On 15 October, the tank landing ship departed Inchon, for Wonsan, arriving 25 October, five days after the original landings. The difficulties of land transportation on the peninsula repeatedly emphasized the key importance of seaborne supply. LST-975s supply runs lasted into the middle of 1951. She departed Yokosuka, Japan, on 1 May, for the west coast, arriving at San Diego, 26 May, and operated along the California coast for the next eight months before returning to the Far East. LST-975 arrived off Yokosuka, on 11 March 1952. She again supported the deterrent efforts of the United Nations Forces in Korea from 4 April, during protracted armistice negotiations, until departing on 20 October, for the west coast.

===Inter-war===
On 19 June 1953, LST-975 sailed via Seattle and Point Barrow, to resupply Distant Early Warning Line (DEWS) radar stations along the Arctic Circle. On 25 August, she departed Seward, Alaska, to resume operations out of San Diego, until 19 October, when she got underway for another cruise to the Far East. Following arrival at Yokosuka, on 13 November, the tank landing ship spent nearly five months in amphibious warfare training. From 23 to 26 March 1954, she participated in a simulated assault landing on Iwo Jima – nearly a decade after the World War II operation on 19 February 1945. Returning to the west coast, the LST arrived at San Diego, on 20 May, for two years of coastal duty. Renamed Marion County on 1 July 1955, she departed San Diego, on 9 January 1956, for training exercises off Hawaii and the Philippines.

After a stay in the Long Beach, California, area from 14 April to 5 May, Marion County sailed for Portland, Oregon, arriving on 9 May. The next day she decommissioned and was turned back over to MSTS. The ship operated in the Pacific until 26 September 1957, when she entered the MSTS "ready reserve" fleet at Suisun Bay, California. Marion County remained there until 21 October 1960, when she was returned to the Navy account to be placed in temporary custody of the Maritime Commission.
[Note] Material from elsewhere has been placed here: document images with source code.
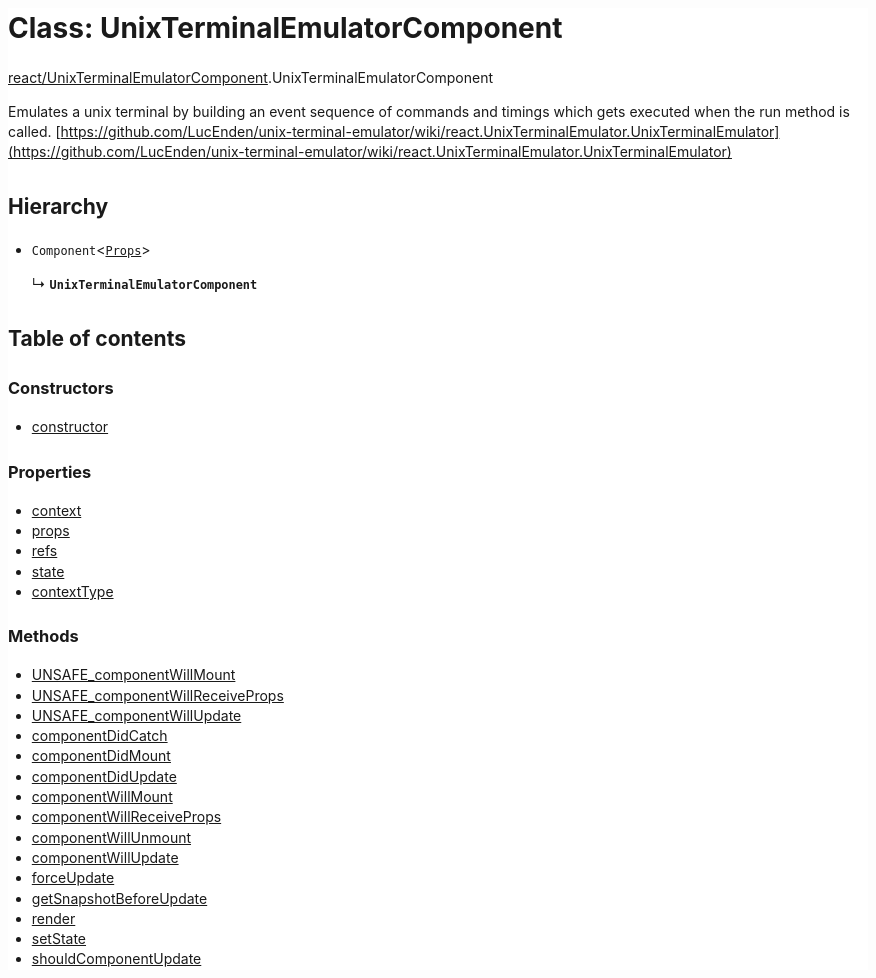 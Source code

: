 # Class: UnixTerminalEmulatorComponent

[react/UnixTerminalEmulatorComponent](../wiki/react.UnixTerminalEmulatorComponent).UnixTerminalEmulatorComponent

Emulates a unix terminal by building an event sequence of commands and timings which gets executed when the run method is called.
[https://github.com/LucEnden/unix-terminal-emulator/wiki/react.UnixTerminalEmulator.UnixTerminalEmulator](https://github.com/LucEnden/unix-terminal-emulator/wiki/react.UnixTerminalEmulator.UnixTerminalEmulator)

## Hierarchy

- `Component`<[`Props`](../wiki/react.Props.Props)\>

  ↳ **`UnixTerminalEmulatorComponent`**

## Table of contents

### Constructors

- [constructor](../wiki/react.UnixTerminalEmulatorComponent.UnixTerminalEmulatorComponent#constructor)

### Properties

- [context](../wiki/react.UnixTerminalEmulatorComponent.UnixTerminalEmulatorComponent#context)
- [props](../wiki/react.UnixTerminalEmulatorComponent.UnixTerminalEmulatorComponent#props)
- [refs](../wiki/react.UnixTerminalEmulatorComponent.UnixTerminalEmulatorComponent#refs)
- [state](../wiki/react.UnixTerminalEmulatorComponent.UnixTerminalEmulatorComponent#state)
- [contextType](../wiki/react.UnixTerminalEmulatorComponent.UnixTerminalEmulatorComponent#contexttype)

### Methods

- [UNSAFE\_componentWillMount](../wiki/react.UnixTerminalEmulatorComponent.UnixTerminalEmulatorComponent#unsafe_componentwillmount)
- [UNSAFE\_componentWillReceiveProps](../wiki/react.UnixTerminalEmulatorComponent.UnixTerminalEmulatorComponent#unsafe_componentwillreceiveprops)
- [UNSAFE\_componentWillUpdate](../wiki/react.UnixTerminalEmulatorComponent.UnixTerminalEmulatorComponent#unsafe_componentwillupdate)
- [componentDidCatch](../wiki/react.UnixTerminalEmulatorComponent.UnixTerminalEmulatorComponent#componentdidcatch)
- [componentDidMount](../wiki/react.UnixTerminalEmulatorComponent.UnixTerminalEmulatorComponent#componentdidmount)
- [componentDidUpdate](../wiki/react.UnixTerminalEmulatorComponent.UnixTerminalEmulatorComponent#componentdidupdate)
- [componentWillMount](../wiki/react.UnixTerminalEmulatorComponent.UnixTerminalEmulatorComponent#componentwillmount)
- [componentWillReceiveProps](../wiki/react.UnixTerminalEmulatorComponent.UnixTerminalEmulatorComponent#componentwillreceiveprops)
- [componentWillUnmount](../wiki/react.UnixTerminalEmulatorComponent.UnixTerminalEmulatorComponent#componentwillunmount)
- [componentWillUpdate](../wiki/react.UnixTerminalEmulatorComponent.UnixTerminalEmulatorComponent#componentwillupdate)
- [forceUpdate](../wiki/react.UnixTerminalEmulatorComponent.UnixTerminalEmulatorComponent#forceupdate)
- [getSnapshotBeforeUpdate](../wiki/react.UnixTerminalEmulatorComponent.UnixTerminalEmulatorComponent#getsnapshotbeforeupdate)
- [render](../wiki/react.UnixTerminalEmulatorComponent.UnixTerminalEmulatorComponent#render)
- [setState](../wiki/react.UnixTerminalEmulatorComponent.UnixTerminalEmulatorComponent#setstate)
- [shouldComponentUpdate](../wiki/react.UnixTerminalEmulatorComponent.UnixTerminalEmulatorComponent#shouldcomponentupdate) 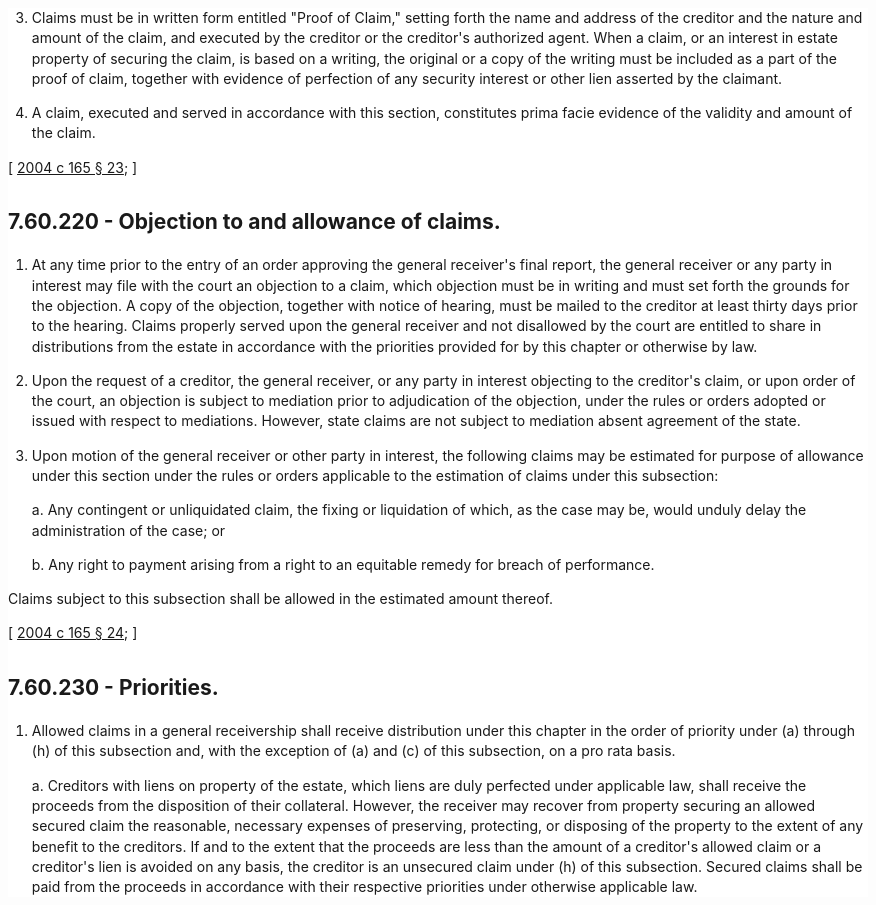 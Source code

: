 3. Claims must be in written form entitled "Proof of Claim," setting forth the name and address of the creditor and the nature and amount of the claim, and executed by the creditor or the creditor's authorized agent. When a claim, or an interest in estate property of securing the claim, is based on a writing, the original or a copy of the writing must be included as a part of the proof of claim, together with evidence of perfection of any security interest or other lien asserted by the claimant.

4. A claim, executed and served in accordance with this section, constitutes prima facie evidence of the validity and amount of the claim.

\[ [2004 c 165 § 23](http://lawfilesext.leg.wa.gov/biennium/2003-04/Pdf/Bills/Session%20Laws/Senate/6189-S.SL.pdf?cite=2004%20c%20165%20§%2023); \]

## 7.60.220 - Objection to and allowance of claims.
1. At any time prior to the entry of an order approving the general receiver's final report, the general receiver or any party in interest may file with the court an objection to a claim, which objection must be in writing and must set forth the grounds for the objection. A copy of the objection, together with notice of hearing, must be mailed to the creditor at least thirty days prior to the hearing. Claims properly served upon the general receiver and not disallowed by the court are entitled to share in distributions from the estate in accordance with the priorities provided for by this chapter or otherwise by law.

2. Upon the request of a creditor, the general receiver, or any party in interest objecting to the creditor's claim, or upon order of the court, an objection is subject to mediation prior to adjudication of the objection, under the rules or orders adopted or issued with respect to mediations. However, state claims are not subject to mediation absent agreement of the state.

3. Upon motion of the general receiver or other party in interest, the following claims may be estimated for purpose of allowance under this section under the rules or orders applicable to the estimation of claims under this subsection:

   a. Any contingent or unliquidated claim, the fixing or liquidation of which, as the case may be, would unduly delay the administration of the case; or

   b. Any right to payment arising from a right to an equitable remedy for breach of performance.

Claims subject to this subsection shall be allowed in the estimated amount thereof.

\[ [2004 c 165 § 24](http://lawfilesext.leg.wa.gov/biennium/2003-04/Pdf/Bills/Session%20Laws/Senate/6189-S.SL.pdf?cite=2004%20c%20165%20§%2024); \]

## 7.60.230 - Priorities.
1. Allowed claims in a general receivership shall receive distribution under this chapter in the order of priority under (a) through (h) of this subsection and, with the exception of (a) and (c) of this subsection, on a pro rata basis.

   a. Creditors with liens on property of the estate, which liens are duly perfected under applicable law, shall receive the proceeds from the disposition of their collateral. However, the receiver may recover from property securing an allowed secured claim the reasonable, necessary expenses of preserving, protecting, or disposing of the property to the extent of any benefit to the creditors. If and to the extent that the proceeds are less than the amount of a creditor's allowed claim or a creditor's lien is avoided on any basis, the creditor is an unsecured claim under (h) of this subsection. Secured claims shall be paid from the proceeds in accordance with their respective priorities under otherwise applicable law.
===Transfer to South Vietnam Navy===
On 12 April 1962 Marion County was transferred under the Military Assistance Program to the Republic of Vietnam. Struck from the Naval Vessel Register on 1 June 1963, she served South Vietnam as RVNS Cam Ranh (HQ-500). Following the Fall of Saigon on 29 April 1975, Cam Ranh escaped to the Philippines. Transferred to the Philippine Navy on 17 November 1975, the ship was renamed BRP Zamboanga del Sur (LT-86), and decommissioned between 2013 and 2014.

==Awards==
LST-975 received six battle stars for Korean War service.